*EXERCISE REQUIREMENTS*: List all the lines in these records that hold "Books".

*SOURCE DATA*:
-- Opening Marker --
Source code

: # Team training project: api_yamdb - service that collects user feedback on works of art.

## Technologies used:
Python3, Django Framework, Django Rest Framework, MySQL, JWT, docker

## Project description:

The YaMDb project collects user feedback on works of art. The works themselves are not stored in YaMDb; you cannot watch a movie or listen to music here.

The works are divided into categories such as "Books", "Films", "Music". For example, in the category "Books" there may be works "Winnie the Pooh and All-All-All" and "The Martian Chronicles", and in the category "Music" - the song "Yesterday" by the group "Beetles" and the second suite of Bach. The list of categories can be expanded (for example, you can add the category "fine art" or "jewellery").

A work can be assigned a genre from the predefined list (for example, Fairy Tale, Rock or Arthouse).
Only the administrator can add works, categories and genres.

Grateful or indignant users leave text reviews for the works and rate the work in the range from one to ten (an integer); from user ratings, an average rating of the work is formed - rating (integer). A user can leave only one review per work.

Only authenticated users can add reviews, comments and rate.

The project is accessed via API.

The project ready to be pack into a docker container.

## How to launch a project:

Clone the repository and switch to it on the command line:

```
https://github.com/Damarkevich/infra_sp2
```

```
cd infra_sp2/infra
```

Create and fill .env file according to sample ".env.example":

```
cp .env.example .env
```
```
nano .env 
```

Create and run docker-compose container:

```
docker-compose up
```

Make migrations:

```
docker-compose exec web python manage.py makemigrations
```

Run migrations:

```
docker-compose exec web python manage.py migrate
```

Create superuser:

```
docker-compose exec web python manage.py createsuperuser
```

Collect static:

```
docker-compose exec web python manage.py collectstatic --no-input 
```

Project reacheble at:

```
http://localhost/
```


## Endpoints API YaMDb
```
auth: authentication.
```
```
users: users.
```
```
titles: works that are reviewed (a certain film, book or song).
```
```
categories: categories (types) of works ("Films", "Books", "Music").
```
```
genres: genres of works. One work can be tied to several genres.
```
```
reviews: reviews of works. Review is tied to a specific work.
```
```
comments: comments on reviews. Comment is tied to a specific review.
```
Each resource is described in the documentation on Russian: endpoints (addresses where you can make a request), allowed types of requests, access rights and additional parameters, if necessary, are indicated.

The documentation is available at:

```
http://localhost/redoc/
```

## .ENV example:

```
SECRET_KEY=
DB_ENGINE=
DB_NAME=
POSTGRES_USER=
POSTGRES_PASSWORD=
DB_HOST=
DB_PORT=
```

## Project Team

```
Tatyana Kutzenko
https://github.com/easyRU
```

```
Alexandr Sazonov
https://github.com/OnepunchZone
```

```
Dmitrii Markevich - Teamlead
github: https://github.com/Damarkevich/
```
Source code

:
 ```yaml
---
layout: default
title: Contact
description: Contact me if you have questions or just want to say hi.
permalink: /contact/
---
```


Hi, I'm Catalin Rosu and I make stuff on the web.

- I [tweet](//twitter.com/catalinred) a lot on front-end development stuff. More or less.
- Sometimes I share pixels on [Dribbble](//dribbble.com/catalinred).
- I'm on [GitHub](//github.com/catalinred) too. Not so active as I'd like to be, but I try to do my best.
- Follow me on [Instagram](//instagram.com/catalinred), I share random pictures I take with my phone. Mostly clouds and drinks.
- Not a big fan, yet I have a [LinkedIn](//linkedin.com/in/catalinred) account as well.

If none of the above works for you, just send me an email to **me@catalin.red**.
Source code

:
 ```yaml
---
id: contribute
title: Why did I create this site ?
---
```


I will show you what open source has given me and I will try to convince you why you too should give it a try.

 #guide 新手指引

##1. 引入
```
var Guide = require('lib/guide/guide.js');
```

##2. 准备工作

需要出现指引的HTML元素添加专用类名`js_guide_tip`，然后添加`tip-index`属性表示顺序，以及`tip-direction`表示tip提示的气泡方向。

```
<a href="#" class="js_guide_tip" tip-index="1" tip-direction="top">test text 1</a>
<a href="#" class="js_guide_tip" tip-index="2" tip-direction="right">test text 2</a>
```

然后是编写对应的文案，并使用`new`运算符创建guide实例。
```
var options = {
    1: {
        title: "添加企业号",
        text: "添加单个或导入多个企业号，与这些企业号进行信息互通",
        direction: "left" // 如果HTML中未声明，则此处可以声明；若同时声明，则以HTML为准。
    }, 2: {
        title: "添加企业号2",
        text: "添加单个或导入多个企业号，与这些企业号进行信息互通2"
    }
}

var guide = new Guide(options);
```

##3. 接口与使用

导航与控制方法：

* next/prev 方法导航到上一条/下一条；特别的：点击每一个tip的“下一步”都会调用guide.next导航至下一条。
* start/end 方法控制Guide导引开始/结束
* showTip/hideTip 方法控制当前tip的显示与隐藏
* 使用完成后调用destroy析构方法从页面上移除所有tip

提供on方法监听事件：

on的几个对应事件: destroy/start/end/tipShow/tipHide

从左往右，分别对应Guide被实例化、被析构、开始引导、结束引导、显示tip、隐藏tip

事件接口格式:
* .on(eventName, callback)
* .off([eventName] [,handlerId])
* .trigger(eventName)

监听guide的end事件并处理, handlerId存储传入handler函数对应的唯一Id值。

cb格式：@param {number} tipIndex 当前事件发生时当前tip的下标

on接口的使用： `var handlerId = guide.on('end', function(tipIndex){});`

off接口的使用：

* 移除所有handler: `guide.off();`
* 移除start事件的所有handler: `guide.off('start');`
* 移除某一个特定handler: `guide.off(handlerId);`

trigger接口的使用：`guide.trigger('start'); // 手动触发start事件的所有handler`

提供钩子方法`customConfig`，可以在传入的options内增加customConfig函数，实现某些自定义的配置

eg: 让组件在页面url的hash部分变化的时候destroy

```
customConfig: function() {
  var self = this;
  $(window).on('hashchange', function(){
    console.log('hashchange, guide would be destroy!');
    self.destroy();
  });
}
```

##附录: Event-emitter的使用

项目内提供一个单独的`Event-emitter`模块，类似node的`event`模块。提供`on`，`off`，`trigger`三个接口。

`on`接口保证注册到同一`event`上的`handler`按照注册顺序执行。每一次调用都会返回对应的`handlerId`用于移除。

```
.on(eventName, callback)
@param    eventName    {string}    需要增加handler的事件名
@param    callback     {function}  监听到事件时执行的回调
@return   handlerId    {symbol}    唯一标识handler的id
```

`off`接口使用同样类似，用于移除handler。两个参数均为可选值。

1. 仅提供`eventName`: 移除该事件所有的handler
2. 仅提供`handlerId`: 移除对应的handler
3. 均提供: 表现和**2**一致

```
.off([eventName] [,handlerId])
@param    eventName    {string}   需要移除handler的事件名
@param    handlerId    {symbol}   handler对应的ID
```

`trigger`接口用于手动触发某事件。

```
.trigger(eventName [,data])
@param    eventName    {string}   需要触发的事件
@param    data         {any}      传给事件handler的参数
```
-- Closing Marker --
-- Opening Marker --
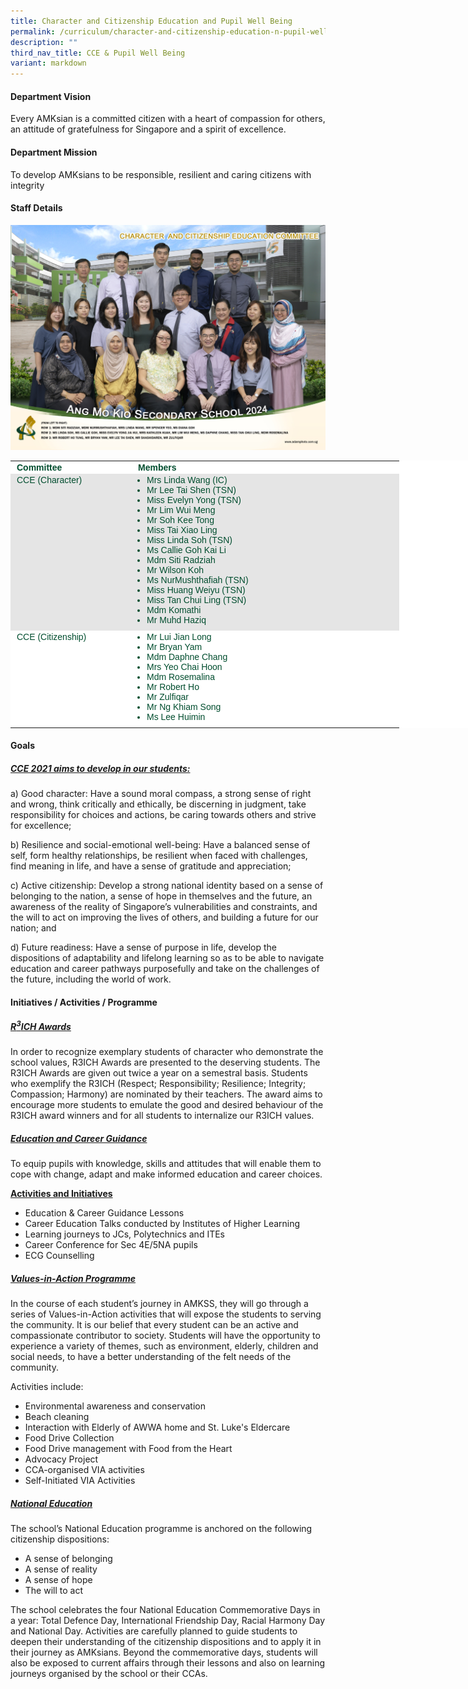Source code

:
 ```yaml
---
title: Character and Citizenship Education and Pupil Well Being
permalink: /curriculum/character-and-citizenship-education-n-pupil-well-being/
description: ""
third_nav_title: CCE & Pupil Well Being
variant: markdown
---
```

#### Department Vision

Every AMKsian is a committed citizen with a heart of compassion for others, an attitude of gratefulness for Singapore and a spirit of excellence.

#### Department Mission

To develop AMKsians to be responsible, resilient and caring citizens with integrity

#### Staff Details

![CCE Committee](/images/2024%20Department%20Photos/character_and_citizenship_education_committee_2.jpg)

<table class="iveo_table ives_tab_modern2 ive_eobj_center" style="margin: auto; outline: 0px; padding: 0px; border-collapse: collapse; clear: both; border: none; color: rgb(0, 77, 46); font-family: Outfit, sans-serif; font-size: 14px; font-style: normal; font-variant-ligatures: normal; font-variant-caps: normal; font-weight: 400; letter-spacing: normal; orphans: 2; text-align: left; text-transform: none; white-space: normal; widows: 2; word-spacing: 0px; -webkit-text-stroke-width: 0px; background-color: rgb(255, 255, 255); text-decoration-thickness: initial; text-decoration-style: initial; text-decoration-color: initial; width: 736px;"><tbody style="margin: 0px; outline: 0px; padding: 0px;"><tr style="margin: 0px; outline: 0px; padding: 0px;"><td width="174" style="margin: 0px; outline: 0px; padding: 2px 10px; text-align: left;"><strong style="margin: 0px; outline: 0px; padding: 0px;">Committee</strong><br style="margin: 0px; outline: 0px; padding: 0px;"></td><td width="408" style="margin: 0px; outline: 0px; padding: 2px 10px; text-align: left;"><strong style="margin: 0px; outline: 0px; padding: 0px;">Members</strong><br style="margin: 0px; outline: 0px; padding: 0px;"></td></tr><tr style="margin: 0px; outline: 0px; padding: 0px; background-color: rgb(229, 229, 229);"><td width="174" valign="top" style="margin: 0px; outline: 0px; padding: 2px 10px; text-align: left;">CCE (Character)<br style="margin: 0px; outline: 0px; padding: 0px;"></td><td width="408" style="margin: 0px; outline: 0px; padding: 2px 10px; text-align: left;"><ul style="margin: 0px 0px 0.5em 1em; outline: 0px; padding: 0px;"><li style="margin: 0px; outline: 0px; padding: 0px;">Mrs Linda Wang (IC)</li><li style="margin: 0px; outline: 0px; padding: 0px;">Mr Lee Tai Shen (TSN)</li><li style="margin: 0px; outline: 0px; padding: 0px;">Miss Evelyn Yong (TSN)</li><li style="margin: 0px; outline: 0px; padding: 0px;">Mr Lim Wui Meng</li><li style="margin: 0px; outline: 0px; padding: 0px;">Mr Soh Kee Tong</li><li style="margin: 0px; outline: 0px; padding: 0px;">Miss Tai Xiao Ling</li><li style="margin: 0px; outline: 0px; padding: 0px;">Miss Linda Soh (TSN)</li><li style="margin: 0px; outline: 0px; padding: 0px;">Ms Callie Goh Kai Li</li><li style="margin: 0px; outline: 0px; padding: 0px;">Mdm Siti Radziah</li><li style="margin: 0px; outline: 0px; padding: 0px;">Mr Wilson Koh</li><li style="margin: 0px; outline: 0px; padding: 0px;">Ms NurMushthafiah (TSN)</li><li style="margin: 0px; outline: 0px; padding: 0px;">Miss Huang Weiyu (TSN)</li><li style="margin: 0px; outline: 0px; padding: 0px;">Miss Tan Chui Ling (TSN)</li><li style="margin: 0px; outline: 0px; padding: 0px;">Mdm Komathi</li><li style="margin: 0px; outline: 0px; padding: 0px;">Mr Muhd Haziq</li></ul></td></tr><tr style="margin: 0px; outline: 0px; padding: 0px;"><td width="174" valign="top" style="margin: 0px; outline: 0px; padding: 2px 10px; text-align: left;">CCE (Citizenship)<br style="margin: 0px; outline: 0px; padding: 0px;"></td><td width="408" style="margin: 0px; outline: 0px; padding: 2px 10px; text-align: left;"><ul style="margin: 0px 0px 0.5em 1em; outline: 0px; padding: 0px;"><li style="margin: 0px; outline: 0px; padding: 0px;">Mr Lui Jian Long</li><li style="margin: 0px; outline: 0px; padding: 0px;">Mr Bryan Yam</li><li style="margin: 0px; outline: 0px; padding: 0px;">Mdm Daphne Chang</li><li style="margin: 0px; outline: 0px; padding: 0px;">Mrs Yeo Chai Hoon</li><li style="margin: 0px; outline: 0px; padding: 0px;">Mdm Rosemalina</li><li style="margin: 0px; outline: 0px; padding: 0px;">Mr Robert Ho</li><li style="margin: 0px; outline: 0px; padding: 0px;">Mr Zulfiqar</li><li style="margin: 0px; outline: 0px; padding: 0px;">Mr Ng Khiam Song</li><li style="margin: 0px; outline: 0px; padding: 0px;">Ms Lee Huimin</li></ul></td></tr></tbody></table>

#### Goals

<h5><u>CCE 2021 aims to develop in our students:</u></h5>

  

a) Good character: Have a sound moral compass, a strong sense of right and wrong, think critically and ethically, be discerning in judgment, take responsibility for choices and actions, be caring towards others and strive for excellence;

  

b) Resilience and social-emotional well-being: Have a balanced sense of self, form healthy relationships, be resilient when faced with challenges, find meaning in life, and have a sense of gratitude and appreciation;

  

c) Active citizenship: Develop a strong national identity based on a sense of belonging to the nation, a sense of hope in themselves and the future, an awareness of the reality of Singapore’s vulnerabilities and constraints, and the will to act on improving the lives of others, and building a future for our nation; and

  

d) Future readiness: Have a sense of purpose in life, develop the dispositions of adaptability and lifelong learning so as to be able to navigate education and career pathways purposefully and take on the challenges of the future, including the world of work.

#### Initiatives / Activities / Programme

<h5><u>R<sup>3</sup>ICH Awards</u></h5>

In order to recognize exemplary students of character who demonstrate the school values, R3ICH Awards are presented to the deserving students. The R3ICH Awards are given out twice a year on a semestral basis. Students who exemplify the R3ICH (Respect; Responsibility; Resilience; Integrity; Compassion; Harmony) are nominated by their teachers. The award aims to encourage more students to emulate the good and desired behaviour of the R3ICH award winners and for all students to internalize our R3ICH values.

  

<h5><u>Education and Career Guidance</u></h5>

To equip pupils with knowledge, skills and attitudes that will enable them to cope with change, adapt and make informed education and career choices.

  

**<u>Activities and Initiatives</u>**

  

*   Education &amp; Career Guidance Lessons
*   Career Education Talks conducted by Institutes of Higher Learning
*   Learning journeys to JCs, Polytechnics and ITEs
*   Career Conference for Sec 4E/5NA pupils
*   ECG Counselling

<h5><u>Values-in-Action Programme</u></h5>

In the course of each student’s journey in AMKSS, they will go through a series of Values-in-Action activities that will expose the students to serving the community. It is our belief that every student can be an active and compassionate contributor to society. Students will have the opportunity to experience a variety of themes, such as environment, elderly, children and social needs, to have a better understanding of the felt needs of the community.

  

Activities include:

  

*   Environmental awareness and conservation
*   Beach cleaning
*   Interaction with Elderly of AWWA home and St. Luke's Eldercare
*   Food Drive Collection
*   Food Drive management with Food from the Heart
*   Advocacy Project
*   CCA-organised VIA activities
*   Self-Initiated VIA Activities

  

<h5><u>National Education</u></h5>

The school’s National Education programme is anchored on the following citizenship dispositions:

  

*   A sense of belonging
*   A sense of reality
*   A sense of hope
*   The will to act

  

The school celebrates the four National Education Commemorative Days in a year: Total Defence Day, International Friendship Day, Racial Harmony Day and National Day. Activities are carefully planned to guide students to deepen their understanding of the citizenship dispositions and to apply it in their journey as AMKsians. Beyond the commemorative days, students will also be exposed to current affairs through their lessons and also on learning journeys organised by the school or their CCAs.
-- Closing Marker --
-- Opening Marker --
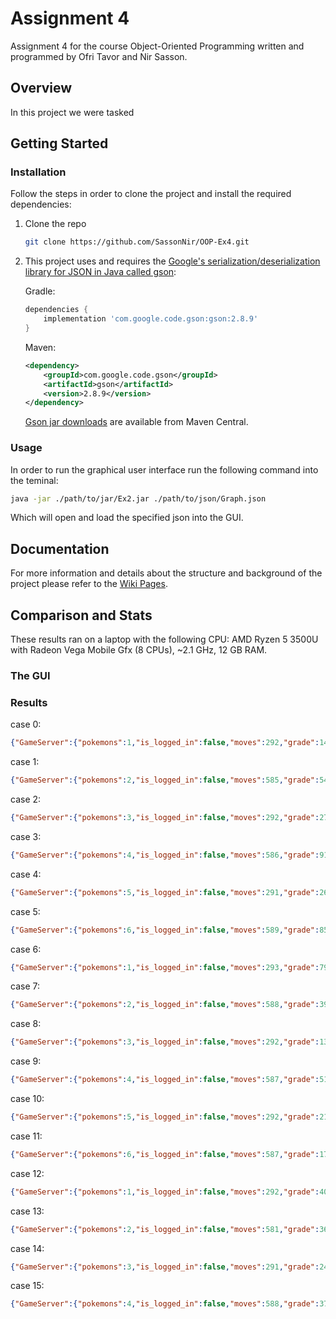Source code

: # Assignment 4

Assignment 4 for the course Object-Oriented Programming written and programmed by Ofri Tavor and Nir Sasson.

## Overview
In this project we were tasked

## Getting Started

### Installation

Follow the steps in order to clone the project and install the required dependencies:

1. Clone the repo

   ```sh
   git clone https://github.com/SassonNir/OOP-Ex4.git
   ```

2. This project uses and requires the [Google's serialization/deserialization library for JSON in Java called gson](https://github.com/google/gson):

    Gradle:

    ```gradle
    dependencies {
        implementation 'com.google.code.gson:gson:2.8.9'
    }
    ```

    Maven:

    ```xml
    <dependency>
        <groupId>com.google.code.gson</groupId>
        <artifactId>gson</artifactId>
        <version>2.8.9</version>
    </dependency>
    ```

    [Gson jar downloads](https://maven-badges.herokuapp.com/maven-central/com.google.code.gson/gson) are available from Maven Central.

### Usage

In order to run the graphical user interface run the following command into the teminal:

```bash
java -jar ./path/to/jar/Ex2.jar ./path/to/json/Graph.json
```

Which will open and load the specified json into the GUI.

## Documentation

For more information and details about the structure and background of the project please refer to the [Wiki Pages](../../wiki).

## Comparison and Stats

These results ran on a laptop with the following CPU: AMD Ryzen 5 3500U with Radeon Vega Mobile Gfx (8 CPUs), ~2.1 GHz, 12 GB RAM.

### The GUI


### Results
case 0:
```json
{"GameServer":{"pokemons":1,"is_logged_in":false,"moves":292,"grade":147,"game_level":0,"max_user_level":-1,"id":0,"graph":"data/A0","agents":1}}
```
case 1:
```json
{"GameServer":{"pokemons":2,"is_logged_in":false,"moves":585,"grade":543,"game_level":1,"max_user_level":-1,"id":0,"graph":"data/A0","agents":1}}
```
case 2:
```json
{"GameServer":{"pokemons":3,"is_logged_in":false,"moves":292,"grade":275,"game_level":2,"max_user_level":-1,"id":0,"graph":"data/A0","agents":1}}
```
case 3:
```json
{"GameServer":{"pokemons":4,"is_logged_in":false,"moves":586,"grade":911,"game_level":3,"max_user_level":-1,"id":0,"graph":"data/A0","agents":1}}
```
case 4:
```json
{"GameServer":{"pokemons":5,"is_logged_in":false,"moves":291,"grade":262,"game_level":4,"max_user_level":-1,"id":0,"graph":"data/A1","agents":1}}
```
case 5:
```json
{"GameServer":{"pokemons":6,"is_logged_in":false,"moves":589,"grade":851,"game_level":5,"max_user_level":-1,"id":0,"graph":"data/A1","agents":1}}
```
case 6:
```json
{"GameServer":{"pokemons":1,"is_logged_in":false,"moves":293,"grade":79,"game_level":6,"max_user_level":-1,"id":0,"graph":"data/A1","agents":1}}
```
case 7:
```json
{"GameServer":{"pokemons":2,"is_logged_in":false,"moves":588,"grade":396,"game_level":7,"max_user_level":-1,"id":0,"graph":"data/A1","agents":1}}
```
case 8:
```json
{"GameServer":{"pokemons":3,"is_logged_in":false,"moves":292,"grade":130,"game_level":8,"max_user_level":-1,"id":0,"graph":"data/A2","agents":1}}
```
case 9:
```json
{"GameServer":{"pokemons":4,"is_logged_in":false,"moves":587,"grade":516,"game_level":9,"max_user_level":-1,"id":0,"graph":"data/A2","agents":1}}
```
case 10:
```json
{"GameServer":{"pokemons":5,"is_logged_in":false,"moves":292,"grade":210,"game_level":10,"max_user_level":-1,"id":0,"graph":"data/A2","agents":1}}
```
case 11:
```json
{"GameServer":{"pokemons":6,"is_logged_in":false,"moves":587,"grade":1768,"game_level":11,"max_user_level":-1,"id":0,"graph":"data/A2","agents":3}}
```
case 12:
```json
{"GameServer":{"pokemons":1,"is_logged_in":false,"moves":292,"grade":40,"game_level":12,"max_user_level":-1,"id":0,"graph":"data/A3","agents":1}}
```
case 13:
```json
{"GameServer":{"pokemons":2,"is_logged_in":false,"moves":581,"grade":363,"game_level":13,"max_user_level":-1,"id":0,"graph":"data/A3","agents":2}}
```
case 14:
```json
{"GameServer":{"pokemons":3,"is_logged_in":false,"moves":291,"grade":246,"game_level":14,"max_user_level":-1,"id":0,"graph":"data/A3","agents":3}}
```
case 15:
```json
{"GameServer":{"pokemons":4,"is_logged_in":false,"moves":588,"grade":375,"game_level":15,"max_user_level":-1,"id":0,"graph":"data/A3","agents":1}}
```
-- Closing Marker --
*RESPONSE TO THIS TASK*:
The works are divided into categories such as "Books", "Films", "Music". For example, in the category "Books" there may be works "Winnie the Pooh and All-All-All" and "The Martian Chronicles", and in the category "Music" - the song "Yesterday" by the group "Beetles" and the second suite of Bach. The list of categories can be expanded (for example, you can add the category "fine art" or "jewellery").
categories: categories (types) of works ("Films", "Books", "Music").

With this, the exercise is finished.